Le sanglier est répertorié comme une espèce de chasse, donc son existence sur le territoire espagnol est réglementée par des réglementations spécifiques. Cela signifie que – comme le rebelle ou le cerf, entre autres – ils peuvent être tués avec des armes à feu, mais dans certains espaces et heures de l'année selon la région. Cependant, la réglementation nécessite une autorisation correspondante pour le faire, à la fois des individus et des organisations.
Dans le contexte actuel de surpopulation, il existe des communautés ou des municipalités spécifiques qui permettent la chasse en dehors des mois traditionnellement compatibles, qui couvrent généralement tous les automnes et hiver. « Les autorités peuvent autoriser leur chasse ou leur capture en dehors des règles si cela est correctement justifié », explique Gavela. La justification doit être protégée par les risques de santé ou de sécurité. « À Las Rozas, nous obtenons une autorisation à capturer en vigueur tout au long de l'année », explique-t-il. « Nous rapportons une mémoire d'action et l'année suivante », elle a précédemment demandé, « nous pouvons nous remettre: nous ne pouvons pas agir en chassant les espèces sauvages sans autorisation de l'autorité compétente. »

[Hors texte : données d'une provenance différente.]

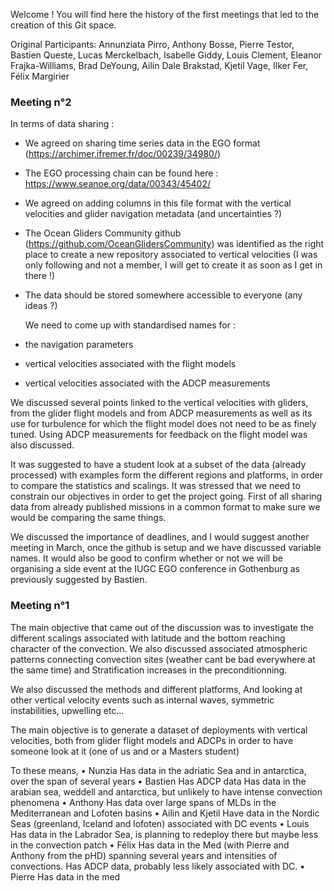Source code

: Welcome !
You will find here the history of the first meetings that led to the creation of this Git space.

Original Participants: Annunziata Pirro, Anthony Bosse, Pierre Testor, Bastien Queste, Lucas Merckelbach, Isabelle Giddy, Louis Clement, Eleanor Frajka-Williams, Brad DeYoung, Ailin Dale Brakstad, Kjetil Vage, Ilker Fer, Félix Margirier



### Meeting n°2

In terms of data sharing :
-	We agreed on sharing time series data in the EGO format (https://archimer.ifremer.fr/doc/00239/34980/) 
-	The EGO processing chain can be found here : https://www.seanoe.org/data/00343/45402/ 
-	We agreed on adding columns in this file format with the vertical velocities and glider navigation metadata (and uncertainties ?)
-	The Ocean Gliders Community github (https://github.com/OceanGlidersCommunity) was identified as the right place to create a new repository associated to vertical velocities (I was only following and not a member, I will get to create it as soon as I get in there !)
-	The data should be stored somewhere accessible to everyone (any ideas ?)

	We need to come up with standardised names for :
-	the navigation parameters
-	vertical velocities associated with the flight models 
-	 vertical velocities associated with the ADCP measurements

We discussed several points linked to the vertical velocities with gliders, from the glider flight models and from ADCP measurements as well as its use for turbulence for which the flight model does not need to be as finely tuned. Using ADCP measurements for feedback on the flight model was also discussed. 

It was suggested to have a student look at a subset of the data (already processed) with examples form the different regions and platforms, in order to compare the statistics and scalings. It was stressed that we need to constrain our objectives in order to get the project going. First of all sharing data from already published missions in a common format to make sure we would be comparing the same things.

We discussed the importance of deadlines, and I would suggest another meeting in March, once the github is setup and we have discussed variable names.
It would also be good to confirm whether or not we will be organising a side event at the IUGC EGO conference in Gothenburg as previously suggested by Bastien.

### Meeting n°1

The main objective that came out of the discussion was to investigate the different scalings associated with latitude and the bottom reaching character of the convection.
We also discussed associated atmospheric patterns connecting convection sites (weather cant be bad everywhere at the same time) and Stratification increases in the preconditionning.
 
We also discussed the methods and different platforms, And looking at other vertical velocity events such as internal waves, symmetric instabilities, upwelling etc…
 
The main objective is to generate a dataset of deployments with vertical velocities, both from glider flight models and ADCPs in order to have someone look at it (one of us and or a Masters student)
 
To these means,
•	Nunzia
Has data in the adriatic Sea and in antarctica, over the span of several years
•	Bastien
Has ADCP data
Has data in the arabian sea, weddell and antarctica, but unlikely to have intense convection phenomena
•	Anthony
Has data over large spans of MLDs in the Mediterranean and Lofoten basins
•	Ailin and Kjetil
Have data in the Nordic Seas (greenland, Iceland and lofoten) associated with DC events
•	Louis
Has data in the Labrador Sea, is planning to redeploy there but maybe less in the convection patch 
•	Félix
Has data in the Med (with Pierre and Anthony from the pHD) spanning several years and intensities of convections. 
Has ADCP data, probably less likely associated with DC.
•	Pierre
Has data in the med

C'est également le cas de Barcelone, où le Wildlife Ecopathology Service (SEFAS) a recueilli dans une étude que le nombre d'incidents avec des sangliers dans les zones urbaines et péri-urbains est concentré pendant les mois d'été, y compris les accidents de la route. « Dans notre climat méditerranéen, ils apprennent que dans la ville, ils trouvent la« nourriture »- les basses, je pense aux chats, etc. – avec moins d'efforts, lorsque sur le terrain, la terre est sèche et plus difficile à danger à la recherche de ce qui serait plus naturel des aliments », explique Mentaberre, qui a travaillé comme conseiller avec la SEFAS pendant sept ans dans le contrôle de cette espèce dans les espaces urbains de la ville de la ville.

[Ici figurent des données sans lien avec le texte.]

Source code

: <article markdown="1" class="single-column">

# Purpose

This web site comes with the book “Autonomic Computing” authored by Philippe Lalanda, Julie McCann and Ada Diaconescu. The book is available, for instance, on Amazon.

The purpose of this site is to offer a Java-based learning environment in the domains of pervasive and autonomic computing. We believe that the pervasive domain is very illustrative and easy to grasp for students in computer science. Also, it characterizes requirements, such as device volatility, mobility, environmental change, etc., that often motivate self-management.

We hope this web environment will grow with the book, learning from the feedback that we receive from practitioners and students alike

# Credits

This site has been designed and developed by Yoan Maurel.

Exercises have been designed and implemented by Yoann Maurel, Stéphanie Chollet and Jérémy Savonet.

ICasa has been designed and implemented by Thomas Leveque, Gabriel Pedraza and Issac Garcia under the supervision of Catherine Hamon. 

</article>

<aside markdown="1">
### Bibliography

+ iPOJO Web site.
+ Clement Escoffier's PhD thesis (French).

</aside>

Là, même les forces de sécurité n'ont pas permis d'agir avec des armes à feu. « Nous avons commencé à travailler avec Barcelone pour un incident qui s'est produit entre deux équipes, dans lesquelles l'une, essayant de réduire un sanglier à l'intérieur de la ville, a fini par blesser le partenaire », explique Mention.
Jabalis sur la route
Le risque de rencontrer un sanglier va au-delà de l'attaque: en 2024, ils ont provoqué près de la moitié des 36 087 sinistres avec des animaux sur les routes espagnoles, selon la DGT. Par conséquent, depuis le 1er juillet, le signal P24A de «Paso de Animal in Freedom» a été incorporé, avec l'icône d'un sanglier. « Ils voulaient influencer le cas des sangliers pour leur proportion, en particulier sur les routes secondaires », explique Alberto Martínez, de la Confédération nationale des écoles automobiles, et ajoute que cet été ne sera pas encore vu dans de nombreuses sections.
Le signal nécessite une plus grande prudence. « Si un animal apparaît, le premier n'est pas de fermer les yeux, pas de nous effrayer », explique Martínez. En tant qu'animaux sauvages, « faire un avertissement acoustique ou utiliser les lumières peut être contre-productif ».
S'il y a du temps de réaction, il doit être arrêté en ligne droite sans voler. « Gardez la pédale de frein déchirée partout sur la route, sans quitter la voie et ne pas avoir peur si elle tremble », conseille-t-il. S'il y a l'indignation, le comportement du PAS (protéger, avertir, aider) doit être appliqué. « Sans aucun doute, si vous avez frappé un sanglier, ils ont des dimensions et un poids considérables, il est possible que le véhicule soit désactivé. » En moto, l'automne est presque sûre. Même ainsi, Martínez insiste: Arrêtez-vous en ligne droite.